I suppose I'll have to start at the beginning. One of the things we do in the microbiome project is analyze microbial communities by assessing the diversity of 16S DNA sequences*. In other words, we want to know what species or 'operational taxonomic units'--OTUs--are present and how many of that OTU are there.
Operationally, we are taking a bunch of DNA sequences and placing them in categories. This, of course, is more difficult than it sounds.
One of the issues with 16S is that many (nine to be exact) regions of the gene are hypervariable--they evolve so quickly that these regions can't be compared between distantly related strains. Of course, you could compare them, but you couldn't make any evolutionary sense of them because sites will have changed multiple times and you can't see that (e.g., an A -> T might really be an A -> G -> C -> T)**.

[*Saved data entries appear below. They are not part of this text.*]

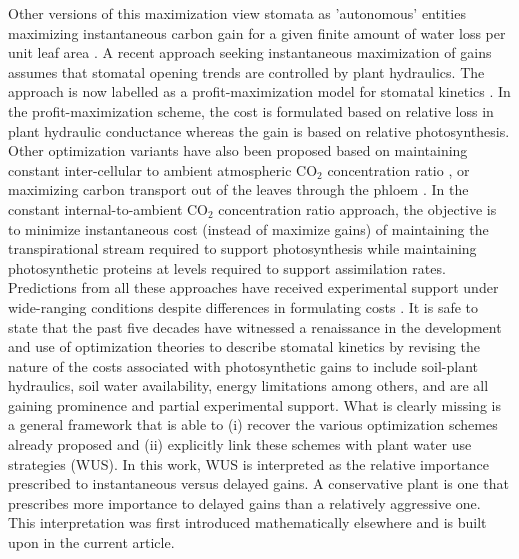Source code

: \documentclass[utf8]{frontiersSCNS} %
\begin{document}
Other versions of this maximization view stomata as 'autonomous' entities maximizing instantaneous carbon gain for a given finite amount of water loss per unit leaf area \citep{katul_leaf_2009}.  A recent approach seeking instantaneous maximization of gains assumes that stomatal opening trends are controlled by plant hydraulics.  The approach is now labelled as a profit-maximization model for stomatal kinetics \citep{sperry_pragmatic_2016,sperry_predicting_2017}. In the profit-maximization scheme, the cost is formulated based on relative loss in plant hydraulic conductance whereas the gain is based on relative photosynthesis.  Other optimization variants have also been proposed based on maintaining constant inter-cellular to ambient atmospheric CO$_2$ concentration ratio \citep{prentice2014balancing}, or maximizing carbon transport out of the leaves through the phloem \citep{nikinmaa_assimilate_2013}.  In the constant internal-to-ambient CO$_2$ concentration ratio approach, the objective is to minimize instantaneous cost (instead of maximize gains) of maintaining the transpirational stream required to support photosynthesis while maintaining photosynthetic proteins at levels required to support assimilation rates.  Predictions from all these approaches have received experimental support under wide-ranging conditions despite differences in formulating costs  \citep{nikinmaa_assimilate_2013,prentice2014balancing,sperry_predicting_2017}.
It is safe to state that the past five decades have witnessed a renaissance in the development and use of optimization theories to describe stomatal kinetics by revising the nature of the costs associated with photosynthetic gains to include soil-plant hydraulics, soil water availability, energy limitations \citep{roth2018fossil} among others, and are all gaining prominence and partial experimental support. What is clearly missing is a general framework that is able to (i) recover the various optimization schemes already proposed and (ii) explicitly link these schemes with plant water use strategies (WUS). In this work, WUS is interpreted as the relative importance prescribed to instantaneous versus delayed gains. A conservative plant is one that prescribes more importance to delayed gains than a relatively aggressive one. This interpretation was first introduced mathematically elsewhere \citep{manzoni_optimization_2013} and is built upon in the current article.
\end{document}
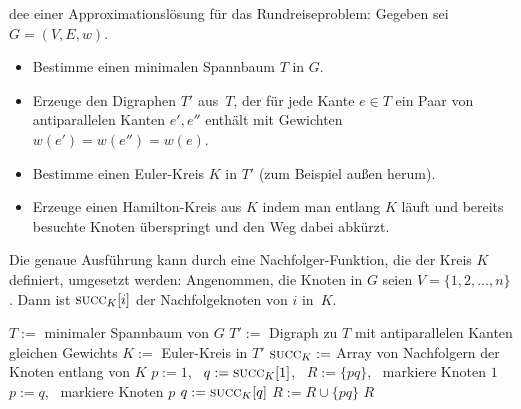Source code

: \begin{bem} 
dee einer Approximationslösung für das Rundreiseproblem: Gegeben sei $G=(V,E,w)$.
\begin{itemize}
 \item Bestimme einen minimalen Spannbaum $T$ in $G$.
 \item Erzeuge den Digraphen $T'$ aus~$T$, der für jede Kante $e \in T$ ein Paar von antiparallelen Kanten $e',e''$ enthält mit Gewichten $w(e')=w(e'')=w(e)$.
 \item Bestimme einen Euler-Kreis $K$ in $T'$ (zum Beispiel \glqq au\ss en herum\grqq).
 \item Erzeuge einen Hamilton-Kreis aus $K$ indem man entlang $K$ läuft und bereits besuchte Knoten überspringt und den Weg dabei \glqq abkürzt\grqq.
\end{itemize}
Die genaue Ausführung kann durch eine Nachfolger-Funktion, die der Kreis $K$ definiert, umgesetzt werden:
Angenommen, die Knoten in $G$ seien $V = \{1,2,\ldots,n\}$. Dann ist $\cc{succ}_K[i]$ der Nachfolgeknoten von $i$ in~$K$.
\end{bem}


\begin{algorithm}[H]
\caption{$\cc{Rundreise-MSB}(G)$}
\begin{algorithmic}[1]
 \STATE $T :=$ minimaler Spannbaum von $G$
 \STATE $T' :=$ Digraph zu $T$ mit antiparallelen Kanten gleichen Gewichts
 \STATE $K :=$ Euler-Kreis in $T'$
 \STATE $\cc{succ}_K :=$ Array von Nachfolgern der Knoten entlang von $K$
 \STATE $p := 1$, \ $q := \cc{succ}_K[1]$, \ $R := \{pq\}$, \ markiere Knoten $1$
  \STATE $p := q$, \ markiere Knoten $p$
  \STATE {}
   \STATE $q := \cc{succ}_K[q]$
  \ENDWHILE
  \STATE $R := R \cup \{pq\}$
 \ENDWHILE
 \RETURN $R$
\end{algorithmic}
\end{algorithm}


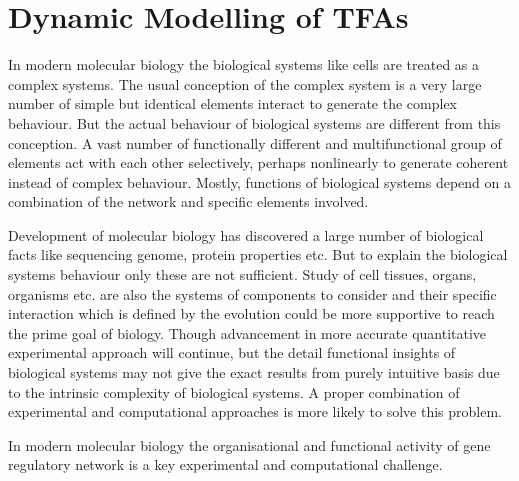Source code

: 
\chapter{Dynamic Modelling of TFAs} %

\label{Chapter2} %




In modern molecular biology the biological systems like cells are treated as a complex systems.
The usual conception of the complex system is a very large number of simple but identical elements 
interact to generate the complex behaviour. But the actual behaviour of biological systems are 
different from this conception. A vast number of functionally different and multifunctional 
group of elements act with each other selectively, perhaps nonlinearly to generate coherent 
instead of complex behaviour. Mostly, functions of biological systems depend on a combination of 
the network and specific elements involved. 

Development of molecular biology has discovered a large number of biological facts like sequencing 
genome, protein properties etc. But to explain the biological systems behaviour only these are not sufficient.
Study of cell tissues, organs, organisms etc. are also the systems of components to consider and 
their specific interaction which is defined by the evolution could be more supportive to reach the 
prime goal of biology. Though advancement in more accurate quantitative experimental approach will 
continue, but the detail functional insights of biological systems may not give the exact results 
from purely intuitive basis due to the intrinsic complexity of biological systems. A proper 
combination of experimental and computational approaches is more likely to solve this problem.

In modern molecular biology the organisational and functional activity of gene regulatory network 
is a key experimental and computational challenge.

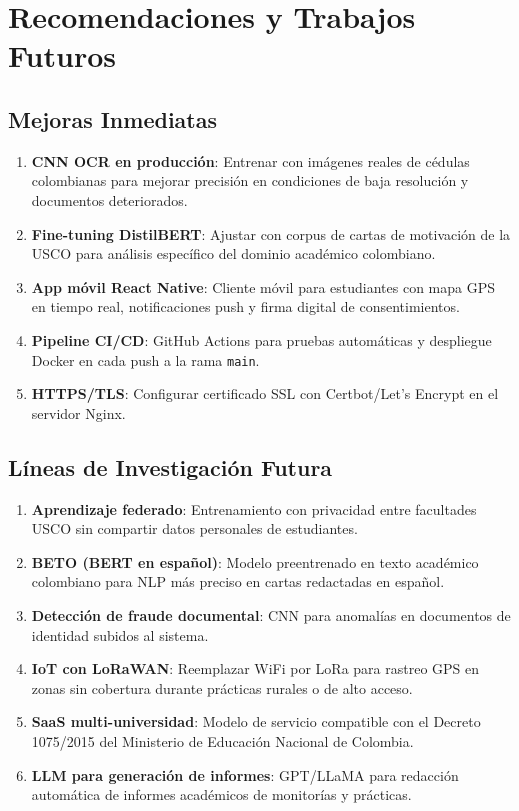 \documentclass[12pt,a4paper,twoside]{report}
\begin{document}
\chapter{Recomendaciones y Trabajos Futuros}

\section{Mejoras Inmediatas}

\begin{enumerate}[leftmargin=*]
\item \textbf{CNN OCR en producción}: Entrenar con imágenes reales de cédulas colombianas para mejorar
precisión en condiciones de baja resolución y documentos deteriorados.
\item \textbf{Fine-tuning DistilBERT}: Ajustar con corpus de cartas de motivación de la USCO para
análisis específico del dominio académico colombiano.
\item \textbf{App móvil React Native}: Cliente móvil para estudiantes con mapa GPS en tiempo real,
notificaciones push y firma digital de consentimientos.
\item \textbf{Pipeline CI/CD}: GitHub Actions para pruebas automáticas y despliegue Docker en cada
push a la rama \texttt{main}.
\item \textbf{HTTPS/TLS}: Configurar certificado SSL con Certbot/Let's Encrypt en el servidor Nginx.
\end{enumerate}

\section{Líneas de Investigación Futura}

\begin{enumerate}[leftmargin=*]
\item \textbf{Aprendizaje federado}: Entrenamiento con privacidad entre facultades USCO sin compartir
datos personales de estudiantes.
\item \textbf{BETO (BERT en español)}: Modelo preentrenado en texto académico colombiano para NLP más
preciso en cartas redactadas en español.
\item \textbf{Detección de fraude documental}: CNN para anomalías en documentos de identidad subidos
al sistema.
\item \textbf{IoT con LoRaWAN}: Reemplazar WiFi por LoRa para rastreo GPS en zonas sin cobertura
durante prácticas rurales o de alto acceso.
\item \textbf{SaaS multi-universidad}: Modelo de servicio compatible con el Decreto 1075/2015 del
Ministerio de Educación Nacional de Colombia.
\item \textbf{LLM para generación de informes}: GPT/LLaMA para redacción automática de informes
académicos de monitorías y prácticas.
\end{enumerate}
\end{document}
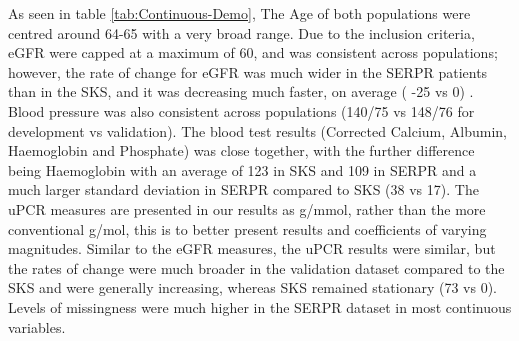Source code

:\documentclass[12pt,PhD,twoside,openright]{muthesis}
\begin{document}
As seen in table \ref{tab:Continuous-Demo}, The Age of both populations were centred around 64-65 with a very broad range. Due to the inclusion criteria, eGFR were capped at a maximum of 60, and was consistent across populations; however, the rate of change for eGFR was much wider in the SERPR patients than in the SKS, and it was decreasing much faster, on average ( -25 vs 0) . Blood pressure was also consistent across populations (140/75 vs 148/76 for development vs validation). The blood test results (Corrected Calcium, Albumin, Haemoglobin and Phosphate) was close together, with the further difference being Haemoglobin with an average of 123 in SKS and 109 in SERPR and a much larger standard deviation in SERPR compared to SKS (38 vs 17). The uPCR measures are presented in our results as g/mmol, rather than the more conventional g/mol, this is to better present results and coefficients of varying magnitudes. Similar to the eGFR measures, the uPCR results were similar, but the rates of change were much broader in the validation dataset compared to the SKS and were generally increasing, whereas SKS remained stationary (73 vs 0). Levels of missingness were much higher in the SERPR dataset in most continuous variables.
\end{document}

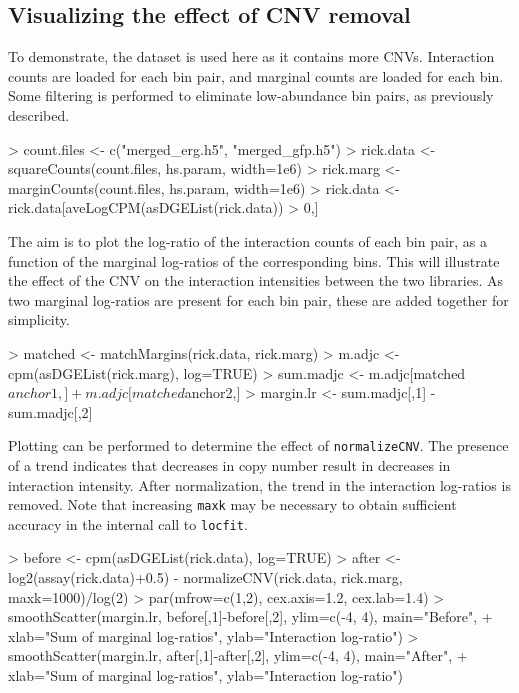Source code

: \documentclass[12pt]{report}
\renewenvironment{Schunk}{\vspace{0pt}}{\vspace{0pt}}
\newcommand{\code}[1]{{\small\texttt{#1}}}
\begin{document}
\subsection{Visualizing the effect of CNV removal}
To demonstrate, the \citeauthor{rickman2012oncogene} dataset is used here as it contains more CNVs.
Interaction counts are loaded for each bin pair, and marginal counts are loaded for each bin.
Some filtering is performed to eliminate low-abundance bin pairs, as previously described.

\begin{Schunk}
\begin{Sinput}
> count.files <- c("merged_erg.h5", "merged_gfp.h5")
> rick.data <- squareCounts(count.files, hs.param, width=1e6)
> rick.marg <- marginCounts(count.files, hs.param, width=1e6)
> rick.data <- rick.data[aveLogCPM(asDGEList(rick.data)) > 0,]
\end{Sinput}
\end{Schunk}

The aim is to plot the log-ratio of the interaction counts of each bin pair, as a function of the marginal log-ratios of the corresponding bins.
This will illustrate the effect of the CNV on the interaction intensities between the two libraries.
As two marginal log-ratios are present for each bin pair, these are added together for simplicity.

\begin{Schunk}
\begin{Sinput}
> matched <- matchMargins(rick.data, rick.marg)
> m.adjc <- cpm(asDGEList(rick.marg), log=TRUE)
> sum.madjc <- m.adjc[matched$anchor1,] + m.adjc[matched$anchor2,]
> margin.lr <- sum.madjc[,1] - sum.madjc[,2]
\end{Sinput}
\end{Schunk}

Plotting can be performed to determine the effect of \code{normalizeCNV}.
The presence of a trend indicates that decreases in copy number result in decreases in interaction intensity.
After normalization, the trend in the interaction log-ratios is removed.
Note that increasing \code{maxk} may be necessary to obtain sufficient accuracy in the internal call to \code{locfit}.

\begin{Schunk}
\begin{Sinput}
> before <- cpm(asDGEList(rick.data), log=TRUE)
> after <- log2(assay(rick.data)+0.5) - normalizeCNV(rick.data, rick.marg, maxk=1000)/log(2)
> par(mfrow=c(1,2), cex.axis=1.2, cex.lab=1.4)
> smoothScatter(margin.lr, before[,1]-before[,2], ylim=c(-4, 4), main="Before",
+     xlab="Sum of marginal log-ratios", ylab="Interaction log-ratio")
> smoothScatter(margin.lr, after[,1]-after[,2], ylim=c(-4, 4), main="After",
+     xlab="Sum of marginal log-ratios", ylab="Interaction log-ratio")
\end{Sinput}
\end{Schunk}
\end{document}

To make sure that we don't compare apples and oranges in our sequence, when we align sequences, we place a lot of gaps in the post-alignment sequences (this is a cartoon example):
ACGT might become AC--GT
CGAT --CGAT
So, onto classification. One way that we can place sequences into groups is through distance-based methods. For example, we can create categories where there is less than three percent divergence among sequences (three percent divergence means that in a sequence of 100 nucleotides, three differ between the two sequences***)****.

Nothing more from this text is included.